Gregory Suarez – 01/09/2014
I was recently working with a colleague of mine who submitted a MapReduce job via an HDInsight Powershell script and he needed a quick way to visually inspect the last several lines of the output after it had completed. He was looking for an easy and flexible way to do this considering the results were stored in Azure blob storage.
There are a couple of approaches one could take here. First, you could connect to the head node via remote desktop and execute the Hadoop tail command to retrieve the last several rows of the file. The following shows an example that could be used from the rdp session to send the results to the console for visual inspection.
hadoop fs -tail /<location to filename>
Other standard ways all involve copying the results from the Azure container down to the local file system. This could be performed using external utilities such as AZCopy or could be accomplished programmatically via Azure Powershell script . Once the results are retrieved from the remote system you could use whatever tools are at your disposal to interrogate the file.

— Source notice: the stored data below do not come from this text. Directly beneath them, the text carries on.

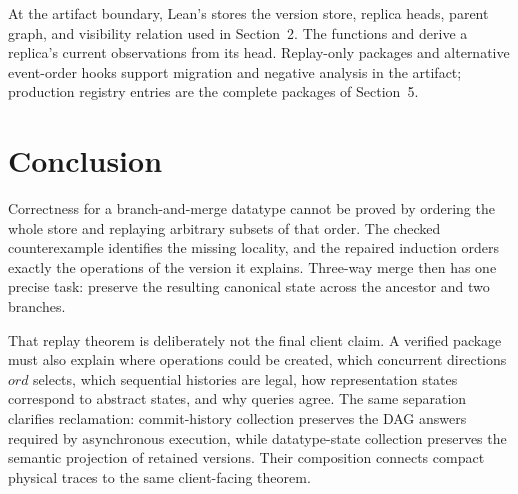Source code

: At the artifact boundary, Lean's  stores the version
store, replica heads, parent graph, and visibility relation used in
Section~2. The functions  and
 derive a replica's current observations from
its head. Replay-only packages and
alternative event-order hooks support migration and negative analysis in the
artifact; production registry entries are the complete packages of Section~5.

\section{Conclusion}

Correctness for a branch-and-merge datatype cannot be proved by ordering the
whole store and replaying arbitrary subsets of that order. The checked
counterexample identifies the missing locality, and the repaired induction
orders exactly the operations of the version it explains. Three-way merge then
has one precise task: preserve the resulting canonical state across the
ancestor and two branches.

That replay theorem is deliberately not the final client claim. A verified
package must also explain where operations could be created, which concurrent
directions $ord$ selects, which sequential histories are legal, how representation
states correspond to abstract states, and why queries agree. The same
separation clarifies reclamation: commit-history collection preserves the DAG
answers required by asynchronous execution, while datatype-state collection
preserves the semantic projection of retained versions. Their composition
connects compact physical traces to the same client-facing theorem.

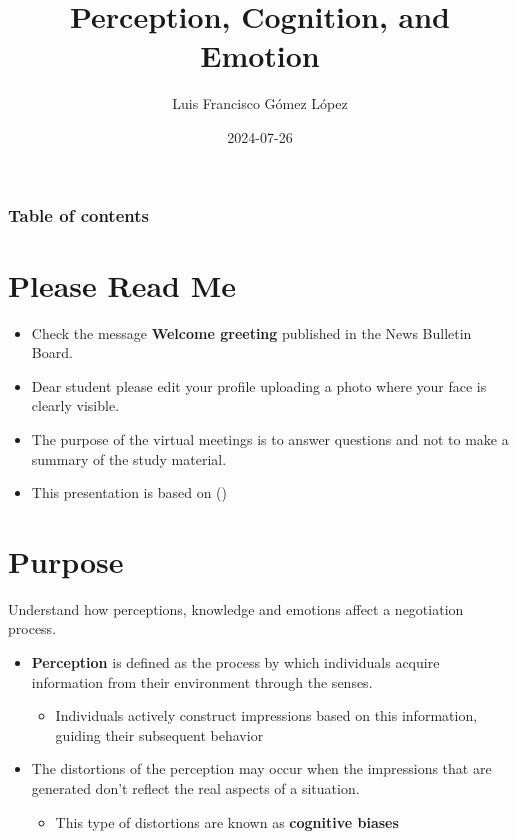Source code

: \documentclass[
  ignorenonframetext,
]{beamer}
\title{Perception, Cognition, and Emotion}
\author{Luis Francisco Gómez López}
\date{2024-07-26}
\institute{FAEDIS}
\providecommand{\tightlist}{%
  \setlength{\itemsep}{0pt}\setlength{\parskip}{0pt}}\usepackage{longtable,booktabs,array}
\renewcommand*\contentsname{Table of contents}
\newcommand\contentsname{Table of contents}
\begin{document}
\frame{\titlepage}

\renewcommand*\contentsname{Table of contents}
\begin{frame}[allowframebreaks]
  \frametitle{Table of contents}
  \tableofcontents[hideallsubsections]
\end{frame}

\section{Please Read Me}\label{please-read-me}

\begin{frame}{}
\label{section}
\begin{itemize}
\item
  Check the message \textbf{Welcome greeting} published in the News
  Bulletin Board.
\item
  Dear student please edit your profile uploading a photo where your
  face is clearly visible.
\item
  The purpose of the virtual meetings is to answer questions and not to
  make a summary of the study material.
\item
  This presentation is based on
  ()
\end{itemize}
\end{frame}

\section{Purpose}\label{purpose}

\begin{frame}{}
\label{section-1}
Understand how perceptions, knowledge and emotions affect a negotiation
process.
\end{frame}

\begin{frame}{}
\label{section-2}
\begin{itemize}
\item
  \textbf{Perception} is defined as the process by which individuals
  acquire information from their environment through the senses.

  \begin{itemize}
  \tightlist
  \item
    Individuals actively construct impressions based on this
    information, guiding their subsequent behavior
  \end{itemize}
\item
  The distortions of the perception may occur when the impressions that
  are generated don't reflect the real aspects of a situation.

  \begin{itemize}
  \tightlist
  \item
    This type of distortions are known as \textbf{cognitive biases}
  \end{itemize}
\end{itemize}
\end{frame}
\end{document}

I recommended a third option which was to mount the blob storage as a local drive to the Windows 8.1 machine that submitted the job.
Above, the drive letter Z: maps to <storageaccountname>.blob.core.windows.net.
When you do this you gain the flexibility of drag and drop for uploading and downloading files to blob storage as well as in place editing and direct random access to the files contained in the remote location. This indirection allows one to execute local tools such as tail and grep against the remote blob location without having to explicitly copy the files to the local file system. When configured like this - you can think of Azure Blob storage as a USB drive that was just plugged into your system. My colleague simply opened a Windows 8.1 command prompt after the job was submitted and issued a tail command on the output file contained in blob storage to retrieve the desired results.
There are a few tools that I found which offer Azure Blob Storage drive functionality - but one in particular is Gladinet Drive Access . I have had much success with this tool which is why I recommend it.
Configuration requires just a few steps.
Once the drive is configured, you can use it like any other drive on your system.
While we do not endorse or support this tool, it may come in handy for you to use on daily basis.
I have tried mounting a drive on Win8.1 using Map Network Drive and specifying xxxxx.blob.core.windows.net and ticking the "Connect using different credentials" box, but I cannot get past the credentials page. I tried using my Microsoft Account details but these were not valid - what credentials should I be using?